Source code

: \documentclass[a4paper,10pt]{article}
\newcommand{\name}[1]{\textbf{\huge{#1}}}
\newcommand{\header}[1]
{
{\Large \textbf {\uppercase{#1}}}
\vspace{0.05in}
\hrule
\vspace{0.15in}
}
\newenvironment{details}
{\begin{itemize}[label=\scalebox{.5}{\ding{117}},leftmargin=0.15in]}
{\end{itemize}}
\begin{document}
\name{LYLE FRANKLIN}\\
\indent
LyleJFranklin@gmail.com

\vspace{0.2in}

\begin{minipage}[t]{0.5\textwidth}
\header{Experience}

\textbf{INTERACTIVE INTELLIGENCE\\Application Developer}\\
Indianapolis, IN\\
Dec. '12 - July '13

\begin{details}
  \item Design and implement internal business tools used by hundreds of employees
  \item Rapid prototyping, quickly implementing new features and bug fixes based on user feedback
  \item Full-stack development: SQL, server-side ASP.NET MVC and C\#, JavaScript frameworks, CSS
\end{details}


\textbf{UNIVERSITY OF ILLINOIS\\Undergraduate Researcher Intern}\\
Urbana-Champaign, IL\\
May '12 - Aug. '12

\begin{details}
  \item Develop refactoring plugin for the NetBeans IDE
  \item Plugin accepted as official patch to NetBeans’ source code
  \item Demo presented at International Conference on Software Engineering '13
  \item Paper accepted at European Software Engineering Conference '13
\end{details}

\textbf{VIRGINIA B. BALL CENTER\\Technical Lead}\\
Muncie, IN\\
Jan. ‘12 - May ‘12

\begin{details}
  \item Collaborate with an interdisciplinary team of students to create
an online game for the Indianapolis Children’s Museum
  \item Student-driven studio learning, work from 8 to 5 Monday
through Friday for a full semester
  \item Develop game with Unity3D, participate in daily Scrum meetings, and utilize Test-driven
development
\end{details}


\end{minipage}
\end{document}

☆ ☆ ☆

* _Exercise goal_:
Retype the material. Keep it exact.

* _Exercise output_:
Source code

: \documentclass[a4paper,10pt]{article}
\newcommand{\name}[1]{\textbf{\huge{#1}}}
\newcommand{\header}[1]
{
{\Large \textbf {\uppercase{#1}}}
\vspace{0.05in}
\hrule
\vspace{0.15in}
}
\newenvironment{details}
{\begin{itemize}[label=\scalebox{.5}{\ding{117}},leftmargin=0.15in]}
{\end{itemize}}
\begin{document}
\name{LYLE FRANKLIN}\\
\indent
LyleJFranklin@gmail.com

\vspace{0.2in}

\begin{minipage}[t]{0.5\textwidth}
\header{Experience}

\textbf{INTERACTIVE INTELLIGENCE\\Application Developer}\\
Indianapolis, IN\\
Dec. '12 - July '13

\begin{details}
  \item Design and implement internal business tools used by hundreds of employees
  \item Rapid prototyping, quickly implementing new features and bug fixes based on user feedback
  \item Full-stack development: SQL, server-side ASP.NET MVC and C\#, JavaScript frameworks, CSS
\end{details}


\textbf{UNIVERSITY OF ILLINOIS\\Undergraduate Researcher Intern}\\
Urbana-Champaign, IL\\
May '12 - Aug. '12

\begin{details}
  \item Develop refactoring plugin for the NetBeans IDE
  \item Plugin accepted as official patch to NetBeans’ source code
  \item Demo presented at International Conference on Software Engineering '13
  \item Paper accepted at European Software Engineering Conference '13
\end{details}

\textbf{VIRGINIA B. BALL CENTER\\Technical Lead}\\
Muncie, IN\\
Jan. ‘12 - May ‘12

\begin{details}
  \item Collaborate with an interdisciplinary team of students to create
an online game for the Indianapolis Children’s Museum
  \item Student-driven studio learning, work from 8 to 5 Monday
through Friday for a full semester
  \item Develop game with Unity3D, participate in daily Scrum meetings, and utilize Test-driven
development
\end{details}


\end{minipage}
\end{document}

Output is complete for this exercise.